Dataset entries
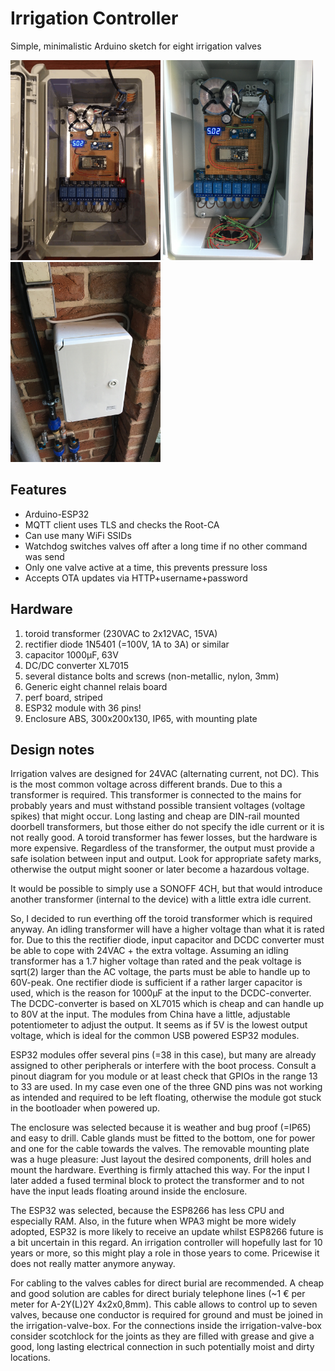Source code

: # Irrigation Controller
Simple, minimalistic Arduino sketch for eight irrigation valves

<img src="pictures/IMG_1156.GIF" width="240">
<img src="pictures/IMG_2008.JPG" width="240">
<img src="pictures/IMG_2010.JPG" width="240">

Features
--------
 * Arduino-ESP32
 * MQTT client uses TLS and checks the Root-CA
 * Can use many WiFi SSIDs
 * Watchdog switches valves off after a long time if no other command was send
 * Only one valve active at a time, this prevents pressure loss
 * Accepts OTA updates via HTTP+username+password
 
Hardware
--------
  1. toroid transformer (230VAC to 2x12VAC, 15VA)
  2. rectifier diode 1N5401 (=100V, 1A to 3A) or similar
  3. capacitor 1000µF, 63V
  4. DC/DC converter XL7015
  5. several distance bolts and screws (non-metallic, nylon, 3mm)
  6. Generic eight channel relais board
  7. perf board, striped
  8. ESP32 module with 36 pins!
  9. Enclosure ABS, 300x200x130, IP65, with mounting plate
  
  Design notes
  ----------------
  Irrigation valves are designed for 24VAC (alternating current, not DC). This is the most common voltage across different brands. Due to this a transformer is required. This transformer is connected to the mains for probably years and must withstand possible transient voltages (voltage spikes) that might occur. Long lasting and cheap are DIN-rail mounted doorbell transformers, but those either do not specify the idle current or it is not really good. A toroid transformer has fewer losses, but the hardware is more expensive. Regardless of the transformer, the output must provide a safe isolation between input and output. Look for appropriate safety marks, otherwise the output might sooner or later become a hazardous voltage.

It would be possible to simply use a SONOFF 4CH, but that would introduce another transformer (internal to the device) with a little extra idle current.

So, I decided to run everthing off the toroid transformer which is required anyway. An idling transformer will have a higher voltage than what it is rated for. Due to this the rectifier diode, input capacitor and DCDC converter must be able to cope with 24VAC + the extra voltage. Assuming an idling transformer has a 1.7 higher voltage than rated and the peak voltage is sqrt(2) larger than the AC voltage, the parts must be able to handle up to 60V-peak. One rectifier diode is sufficient if a rather larger capacitor is used, which is the reason for 1000µF at the input to the DCDC-converter. The DCDC-converter is based on XL7015 which is cheap and can handle up to 80V at the input. The modules from China have a little, adjustable potentiometer to adjust the output. It seems as if 5V is the lowest output voltage, which is ideal for the common USB powered ESP32 modules.

ESP32 modules offer several pins (=38 in this case), but many are already assigned to other peripherals or interfere with the boot process. Consult a pinout diagram for you module or at least check that GPIOs in the range 13 to 33 are used. In my case even one of the three GND pins was not working as intended and required to be left floating, otherwise the module got stuck in the bootloader when powered up.

The enclosure was selected because it is weather and bug proof (=IP65) and easy to drill. Cable glands must be fitted to the bottom, one for power and one for the cable towards the valves. The removable mounting plate was a huge pleasure: Just layout the desired components, drill holes and mount the hardware. Everthing is firmly attached this way. For the input I later added a fused terminal block to protect the transformer and to not have the input leads floating around inside the enclosure.

The ESP32 was selected, because the ESP8266 has less CPU and especially RAM. Also, in the future when WPA3 might be more widely adopted, ESP32 is more likely to receive an update whilst ESP8266 future is a bit uncertain in this regard. An irrigation controller will hopefully last for 10 years or more, so this might play a role in those years to come. Pricewise it does not really matter anymore anyway.

For cabling to the valves cables for direct burial are recommended. A cheap and good solution are cables for direct burialy telephone lines (~1 € per meter for A-2Y(L)2Y 4x2x0,8mm). This cable allows to control up to seven valves, because one conductor is required for ground and must be joined in the irrigation-valve-box. For the connections inside the irrigation-valve-box consider scotchlock for the joints as they are filled with grease and give a good, long lasting electrical connection in such potentially moist and dirty locations.
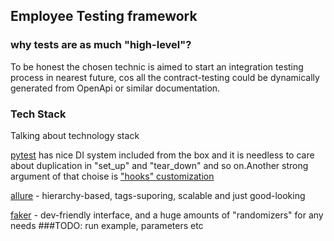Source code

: ## Employee Testing framework

### why tests are as much "high-level"?

To be honest the chosen technic is aimed to start an integration testing process in nearest future, cos all the
contract-testing could be dynamically generated from OpenApi or similar documentation.

### Tech Stack

Talking about technology stack

[pytest](https://docs.pytest.org/en/6.2.x/contents.html)  has nice DI system included from the box and it is needless to
care about duplication in "set_up" and "tear_down" and so on.Another strong argument of that choise is ["hooks" customization]( https://docs.pytest.org/en/latest/how-to/writing_hook_functions.html)

[allure](https://github.com/allure-framework/allure-python) - hierarchy-based, tags-suporing, scalable and just good-looking 

[faker](https://faker.readthedocs.io/en/master/) - dev-friendly interface, and a huge amounts of "randomizers" for any
needs
###TODO: run example, parameters etc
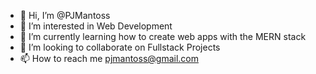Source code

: - 👋 Hi, I’m @PJMantoss
- 👀 I’m interested in Web Development
- 🌱 I’m currently learning how to create web apps with the MERN stack
- 💞️ I’m looking to collaborate on Fullstack Projects
- 📫 How to reach me pjmantoss@gmail.com

<!---
PJMantoss/PJMantoss is a ✨ special ✨ repository because its `README.md` (this file) appears on your GitHub profile.
You can click the Preview link to take a look at your changes.
--->
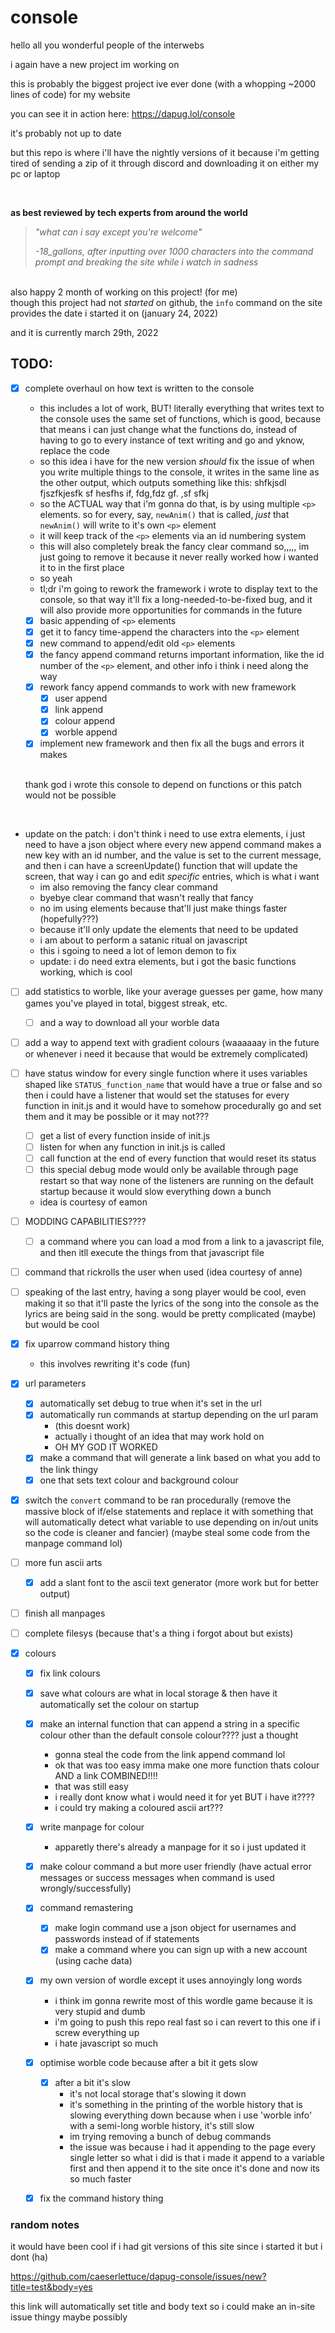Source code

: # console

hello all you wonderful people of the interwebs

i again have a new project im working on

this is probably the biggest project ive ever done (with a whopping ~2000 lines of code) for my website

you can see it in action here: https://dapug.lol/console

it's probably not up to date 

but this repo is where i'll have the nightly versions of it because i'm getting tired of sending a zip of it through discord and downloading it on either my pc or laptop

<br>

____as best reviewed by tech experts from around the world____

> *"what can i say except you're welcome"* <br>
> 
> *-18_gallons, after inputting over 1000 characters into the command prompt and breaking the site while i watch in sadness* 

<br> also happy 2 month of working on this project! (for me)<br>
though this project had not *started* on github, the `info` command on the site provides the date i started it on (january 24, 2022)<br>

and it is currently march 29th, 2022


## TODO:

- [x] complete overhaul on how text is written to the console
  - this includes a lot of work, BUT! literally everything that writes text to the console uses the same set of functions, which is good, because that means i can just change what the functions do, instead of having to go to every instance of text writing and go and yknow, replace the code
  - so this idea i have for the new version *should* fix the issue of when you write multiple things to the console, it writes in the same line as the other output, which outputs something like this: shfkjsdl fjszfkjesfk sf hesfhs if,  fdg,fdz gf. ,sf sfkj
  - so the ACTUAL way that i'm gonna do that, is by using multiple `<p>` elements. so for every, say, `newAnim()` that is called, *just* that `newAnim()` will write to it's own `<p>` element
  - it will keep track of the `<p>` elements via an id numbering system
  - this will also completely break the fancy clear command so,,,,, im just going to remove it because it never really worked how i wanted it to in the first place
  - so yeah
  - tl;dr i'm going to rework the framework i wrote to display text to the console, so that way it'll fix a long-needed-to-be-fixed bug, and it will also provide more opportunities for commands in the future
  - [x] basic appending of `<p>` elements
  - [x] get it to fancy time-append the characters into the `<p>` element
  - [x] new command to append/edit old `<p>` elements
  - [x] the fancy append command returns important information, like the id number of the `<p>` element, and other info i think i need along the way
  - [x] rework fancy append commands to work with new framework
    - [x] user append
    - [x] link append
    - [x] colour append
    - [x] worble append
  - [x] implement new framework and then fix all the bugs and errors it makes

  <br> thank god i wrote this console to depend on functions or this patch would not be possible

  <br>
- update on the patch: i don't think i need to use extra elements, i just need to have a json object where every new append command makes a new key with an id number, and the value is set to the current message, and then i can have a screenUpdate() function that will update the screen, that way i can go and edit *specific* entries, which is what i want
   - im also removing the fancy clear command
   - byebye clear command that wasn't really that fancy
   - no im using elements because that'll just make things faster (hopefully???)
  - because it'll only update the elements that need to be updated
  - i am about to perform a satanic ritual on javascript
  - this i sgoing to need a lot of lemon demon to fix
  - update: i do need extra elements, but i got the basic functions working, which is cool


- [ ] add statistics to worble, like your average guesses per game, how many games you've played in total, biggest streak, etc.
  - [ ] and a way to download all your worble data

- [ ] add a way to append text with gradient colours (waaaaaay in the future or whenever i need it because that would be extremely complicated)

- [ ] have status window for every single function where it uses variables shaped like `STATUS_function_name` that would have a true or false and so then i could have a listener that would set the statuses for every function in init.js and it would have to somehow procedurally go and set them and it may be possible or it may not???
  - [ ] get a list of every function inside of init.js
  - [ ] listen for when any function in init.js is called
  - [ ] call function at the end of every function that would reset its status
  - [ ] this special debug mode would only be available through page restart so that way none of the listeners are running on the default startup because it would slow everything down a bunch
  - idea is courtesy of eamon

- [ ] MODDING CAPABILITIES????
  - [ ] a command where you can load a mod from a link to a javascript file, and then itll execute the things from that javascript file

- [ ] command that rickrolls the user when used (idea courtesy of anne)

- [ ] speaking of the last entry, having a song player would be cool, even making it so that it'll paste the lyrics of the song into the console as the lyrics are being said in the song. would be pretty complicated (maybe) but would be cool

- [x] fix uparrow command history thing
  - this involves rewriting it's code (fun)

- [x] url parameters
  - [x] automatically set debug to true when it's set in the url
  - [x] automatically run commands at startup depending on the url param
    - (this doesnt work)
    - actually i thought of an idea that may work hold on
    - OH MY GOD IT WORKED
  - [x] make a command that will generate a link based on what you add to the link thingy
  - [x] one that sets text colour and background colour
- [x] switch the `convert` command to be ran procedurally (remove the massive block of if/else statements and replace it with something that will automatically detect what variable to use depending on in/out units so the code is cleaner and fancier) (maybe steal some code from the manpage command lol)
- [ ] more fun ascii arts
  - [x] add a slant font to the ascii text generator (more work but for better output)
- [ ] finish all manpages
- [ ] complete filesys (because that's a thing i forgot about but exists)
- [x] colours
  - [x] fix link colours
  - [x] save what colours are what in local storage & then have it automatically set the colour on startup
  - [x] make an internal function that can append a string in a specific colour other than the default console colour???? just a thought
    - gonna steal the code from the link append command lol
    - ok that was too easy imma make one more function thats colour AND a link COMBINED!!!!
    - that was still easy
    - i really dont know what i would need it for yet BUT i have it????
    - i could try making a coloured ascii art???
  - [x] write manpage for colour
    - apparetly there's already a manpage for it so i just updated it
  - [x] make colour command a but more user friendly (have actual error messages or success messages when command is used wrongly/successfully)
  - [x] command remastering
    - [x] make login command use a json object for usernames and passwords instead of if statements
    - [x] make a command where you can sign up with a new account (using cache data)

  - [x] my own version of wordle except it uses annoyingly long words
    - i think im gonna rewrite most of this wordle game because it is very stupid and dumb
    - i'm going to push this repo real fast so i can revert to this one if i screw everything up
    - i hate javascript so much

  - [x] optimise worble code because after a bit it gets slow
    - [x] after a bit it's slow
      - it's not local storage that's slowing it down
      - it's something in the printing of the worble history that is slowing everything down because when i use 'worble info' with a semi-long worble history, it's still slow
      - im trying removing a bunch of debug commands
      - the issue was because i had it appending to the page every single letter so what i did is that i made it append to a variable first and then append it to the site once it's done and now its so much faster
  - [x] fix the command history thing

  

### random notes

it would have been cool if i had git versions of this site since i started it but i dont (ha) 

https://github.com/caeserlettuce/dapug-console/issues/new?title=test&body=yes

this link will automatically set title and body text so i could make an in-site issue thingy maybe possibly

Work instruction
In the entries above, one line contains "- [ ] command" and another contains "- [ ] speaking". Reproduce exactly those two lines and the lines between them, nothing else.

Output for this exercise
- [ ] command that rickrolls the user when used (idea courtesy of anne)

- [ ] speaking of the last entry, having a song player would be cool, even making it so that it'll paste the lyrics of the song into the console as the lyrics are being said in the song. would be pretty complicated (maybe) but would be cool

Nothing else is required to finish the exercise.